3199 Nefertiti

Discovery
- Discovered by: C. Shoemaker E. Shoemaker
- Discovery site: Palomar Obs.
- Discovery date: 13 September 1982

Designations
- Pronunciation: /nɛfərˈtiːti/ nef-ər-TEE-tee
- Named after: Nefertiti (Egyptian queen)
- Alternative designations: 1982 RA
- Minor planet category: Amor · NEO

Orbital characteristics
- Epoch 4 September 2017 (JD 2458000.5)
- Uncertainty parameter 0
- Observation arc: 34.71 yr (12,678 days)
- Aphelion: 2.0219 AU
- Perihelion: 1.1272 AU
- Semi-major axis: 1.5745 AU
- Eccentricity: 0.2841
- Orbital period (sidereal): 1.98 yr (722 days)
- Mean anomaly: 221.90°
- Mean motion: 0° 29^{m} 56.04^{s} / day
- Inclination: 32.962°
- Longitude of ascending node: 340.01°
- Argument of perihelion: 53.411°
- Earth MOID: 0.2157 AU · 84 LD

Physical characteristics
- Dimensions: 2.18 km (derived) 2.2 km (Gehrels)
- Synodic rotation period: 2.82 h 3.01 h 3.020167 h 3.021 h 3.021±0.002 h
- Geometric albedo: 0.326 (derived) 0.42 (Gehrels)
- Spectral type: B–V = 0.895 U–B = 0.418 S (Tholen), · Sq (SMASS) · K · Q · S
- Absolute magnitude (H): 14.00 · 14.84 · 15.02 · 15.12±0.50 · 15.13 · 15.14

= 3199 Nefertiti =

Near-Earth asteroid

3199 Nefertiti (/nɛfərˈtiːti/ nef-ər-TEE-tee), provisional designation , is a rare-type asteroid of the Amor group approximately 2.2 kilometers in diameter. It was discovered on 13 September 1982, by American astronomer couple Carolyn and Eugene Shoemaker at Palomar Observatory, California, United States.

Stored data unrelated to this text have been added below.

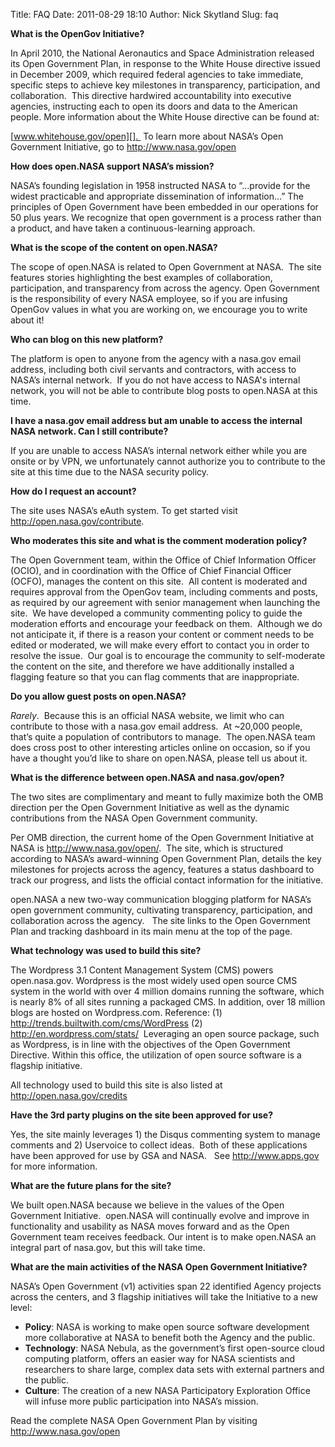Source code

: Title: FAQ
Date: 2011-08-29 18:10
Author: Nick Skytland
Slug: faq

**What is the OpenGov Initiative?**

In April 2010, the National Aeronautics and Space Administration
released its Open Government Plan, in response to the White House
directive issued in December 2009, which required federal agencies to
take immediate, specific steps to achieve key milestones in
transparency, participation, and collaboration.  This directive
hardwired accountability into executive agencies, instructing each to
open its doors and data to the American people. More information about
the White House directive can be found at:

[www.whitehouse.gov/open][].  To learn more about NASA’s Open Government
Initiative, go to <http://www.nasa.gov/open>

**How does open.NASA support NASA’s mission?**

NASA’s founding legislation in 1958 instructed NASA to “…provide for the
widest practicable and appropriate dissemination of information…” The
principles of Open Government have been embedded in our operations for
50 plus years. We recognize that open government is a process rather
than a product, and have taken a continuous-learning approach.

**What is the scope of the content on open.NASA?**

The scope of open.NASA is related to Open Government at NASA.  The site
features stories highlighting the best examples of collaboration,
participation, and transparency from across the agency. Open Government
is the responsibility of every NASA employee, so if you are infusing
OpenGov values in what you are working on, we encourage you to write
about it!

**Who can blog on this new platform?**

The platform is open to anyone from the agency with a nasa.gov email
address, including both civil servants and contractors, with access to
NASA’s internal network.  If you do not have access to NASA's internal
network, you will not be able to contribute blog posts to open.NASA at
this time.

**I have a nasa.gov email address but am unable to access the internal
NASA network. Can I still contribute?**

If you are unable to access NASA’s internal network either while you are
onsite or by VPN, we unfortunately cannot authorize you to contribute to
the site at this time due to the NASA security policy.

**How do I request an account?**

The site uses NASA’s eAuth system. To get started visit
<http://open.nasa.gov/contribute>.

**Who moderates this site and what is the comment moderation policy?**

The Open Government team, within the Office of Chief Information Officer
(OCIO), and in coordination with the Office of Chief Financial Officer
(OCFO), manages the content on this site.  All content is moderated and
requires approval from the OpenGov team, including comments and posts,
as required by our agreement with senior management when launching the
site.  We have developed a community commenting policy to guide the
moderation efforts and encourage your feedback on them.  Although we do
not anticipate it, if there is a reason your content or comment needs to
be edited or moderated, we will make every effort to contact you in
order to resolve the issue.  Our goal is to encourage the community to
self-moderate the content on the site, and therefore we have
additionally installed a flagging feature so that you can flag comments
that are inappropriate.

**Do you allow guest posts on open.NASA?**

*Rarely*.  Because this is an official NASA website, we limit who can
contribute to those with a nasa.gov email address.  At \~20,000 people,
that’s quite a population of contributors to manage.  The open.NASA team
does cross post to other interesting articles online on occasion, so if
you have a thought you’d like to share on open.NASA, please tell us
about it.

**What is the difference between open.NASA and nasa.gov/open?**

The two sites are complimentary and meant to fully maximize both the OMB
direction per the Open Government Initiative as well as the dynamic
contributions from the NASA Open Government community.

Per OMB direction, the current home of the Open Government Initiative at
NASA is <http://www.nasa.gov/open/>.  The site, which is structured
according to NASA’s award-winning Open Government Plan, details the key
milestones for projects across the agency, features a status dashboard
to track our progress, and lists the official contact information for
the initiative.

open.NASA a new two-way communication blogging platform for NASA’s open
government community, cultivating transparency, participation, and
collaboration across the agency.   The site links to the Open Government
Plan and tracking dashboard in its main menu at the top of the page.

**What technology was used to build this site?**

The Wordpress 3.1 Content Management System (CMS) powers open.nasa.gov.
Wordpress is the most widely used open source CMS system in the world
with over 4 million domains running the software, which is nearly 8% of
all sites running a packaged CMS. In addition, over 18 million blogs are
hosted on Wordpress.com. Reference: (1)
[http][][://][http][trends][http][.][http][builtwith][http][.][http][com][http][/][http][cms][http][/][http][WordPress][http]
(2)
[http][1][://][1][en][1][.][1][wordpress][1][.][1][com][1][/][1][stats][1][/][1] 
Leveraging an open source package, such as Wordpress, is in line with
the objectives of the Open Government Directive. Within this office, the
utilization of open source software is a flagship initiative.

All technology used to build this site is also listed at
http://open.nasa.gov/credits

**Have the 3rd party plugins on the site been approved for use?**

Yes, the site mainly leverages 1) the Disqus commenting system to manage
comments and 2) Uservoice to collect ideas.  Both of these applications
have been approved for use by GSA and NASA.   See <http://www.apps.gov>
for more information.

**What are the future plans for the site?**

We built open.NASA because we believe in the values of the Open
Government Initiative.  open.NASA will continually evolve and improve in
functionality and usability as NASA moves forward and as the Open
Government team receives feedback. Our intent is to make open.NASA an
integral part of nasa.gov, but this will take time.

**What are the main activities of the NASA Open Government Initiative?**

NASA’s Open Government (v1) activities span 22 identified Agency
projects across the centers, and 3 flagship initiatives will take the
Initiative to a new level:

-   **Policy**: NASA is working to make open source software development
    more collaborative at NASA to benefit both the Agency and the
    public.
-   **Technology**: NASA Nebula, as the government’s first open-source
    cloud computing platform, offers an easier way for NASA scientists
    and researchers to share large, complex data sets with external
    partners and the public.
-   **Culture**: The creation of a new NASA Participatory Exploration
    Office will infuse more public participation into NASA’s mission.

Read the complete NASA Open Government Plan by visiting
<http://www.nasa.gov/open>

 

  [www.whitehouse.gov/open]: http://www.whitehouse.gov/open
  [http]: http://trends.builtwith.com/cms/WordPress
  [1]: http://en.wordpress.com/stats/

== Orbit and classification ==

Nefertiti orbits the Sun at a distance of 1.1–2.0 AU once every 1 years and 12 months (722 days). Its orbit has an eccentricity of 0.28 and an inclination of 33° with respect to the ecliptic.

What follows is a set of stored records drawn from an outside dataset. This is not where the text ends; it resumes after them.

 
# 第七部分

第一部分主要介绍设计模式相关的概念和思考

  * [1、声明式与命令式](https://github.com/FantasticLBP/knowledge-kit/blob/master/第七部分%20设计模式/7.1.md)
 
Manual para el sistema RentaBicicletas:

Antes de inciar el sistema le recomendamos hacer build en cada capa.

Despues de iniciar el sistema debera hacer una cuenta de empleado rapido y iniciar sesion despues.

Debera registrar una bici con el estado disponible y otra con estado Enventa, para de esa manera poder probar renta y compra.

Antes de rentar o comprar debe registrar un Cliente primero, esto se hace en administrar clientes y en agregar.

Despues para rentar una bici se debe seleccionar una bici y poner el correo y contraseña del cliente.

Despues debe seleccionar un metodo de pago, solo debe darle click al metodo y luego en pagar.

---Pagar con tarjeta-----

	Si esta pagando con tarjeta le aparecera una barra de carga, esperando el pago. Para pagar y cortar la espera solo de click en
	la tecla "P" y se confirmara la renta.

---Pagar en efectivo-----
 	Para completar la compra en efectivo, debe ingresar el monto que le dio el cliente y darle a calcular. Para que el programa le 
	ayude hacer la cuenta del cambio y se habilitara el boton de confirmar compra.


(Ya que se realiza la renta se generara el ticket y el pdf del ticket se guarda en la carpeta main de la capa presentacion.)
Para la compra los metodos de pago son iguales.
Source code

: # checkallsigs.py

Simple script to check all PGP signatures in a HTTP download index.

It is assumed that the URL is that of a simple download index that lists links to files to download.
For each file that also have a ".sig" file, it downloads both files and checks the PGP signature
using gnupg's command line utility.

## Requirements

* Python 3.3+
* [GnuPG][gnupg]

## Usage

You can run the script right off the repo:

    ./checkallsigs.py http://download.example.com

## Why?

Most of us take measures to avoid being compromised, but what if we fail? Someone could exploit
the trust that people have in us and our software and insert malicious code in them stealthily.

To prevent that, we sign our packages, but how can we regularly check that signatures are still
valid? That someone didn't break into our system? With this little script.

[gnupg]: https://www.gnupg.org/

It has an Earth minimum orbital intersection distance of 0.2157 AU, or 84 lunar distances. As no precoveries were taken, and no prior identifications were made, the body's observation arc begins with its official discovery observation at Palomar in 1982.

== Physical characteristics ==

=== Spectral type ===

In the Tholen and SMASS taxonomy, Nefertiti is a stony S-type and transitional Sq-type, respectively. In addition, its spectral type is also that of a bright and rare K and Q type, according to Spitzer and PanSTARRS. The Collaborative Asteroid Lightcurve Link derives an albedo of 0.326 and a diameter of 2.18 kilometers with an absolute magnitude of 15.14.

=== Rotation period ===

Several rotational lightcurves of Nefertiti have been obtained from photometric observations. In descending order of quality, rotation periods were derived by Czech astronomer Petr Pravec in the 1990s (3.021 hours; Δ0.30 mag; U=3), at the Italian Padova and Catania observatories in February 2003 (3.021 hours; Δ0.19 mag; U=3-), by Polish astronomer Wiesław Z. Wiśniewski in the 1980s (2.82 hours; Δ0.12 mag; U=2), by Finnish physicist Mikko Kaasalainen (3.020167 hours; Δmag n.a.; U=n.a.), and by Harris at JPL/Caltech in the 1980s (3.01 hours; Δ0.1 mag; U=n.a.).

== Naming ==

This minor planet was named for the ancient Egyptian queen Nefertiti (ca. 1370–1330 BC), mother-in-law of pharaoh Tutankhamun and Chief King's Wife of Akhenaten of the 18th dynasty. Nefertiti and her "heretic" husband are believed to be responsible for a religious revolution, creating a new monotheistic religion, in which they only worshiped the sun disc god Aten. Another minor planet, 1068 Nofretete is also named for her, using a different spelling. The official naming citation was published by the Minor Planet Center on 27 December 1985 (M.P.C. 10311).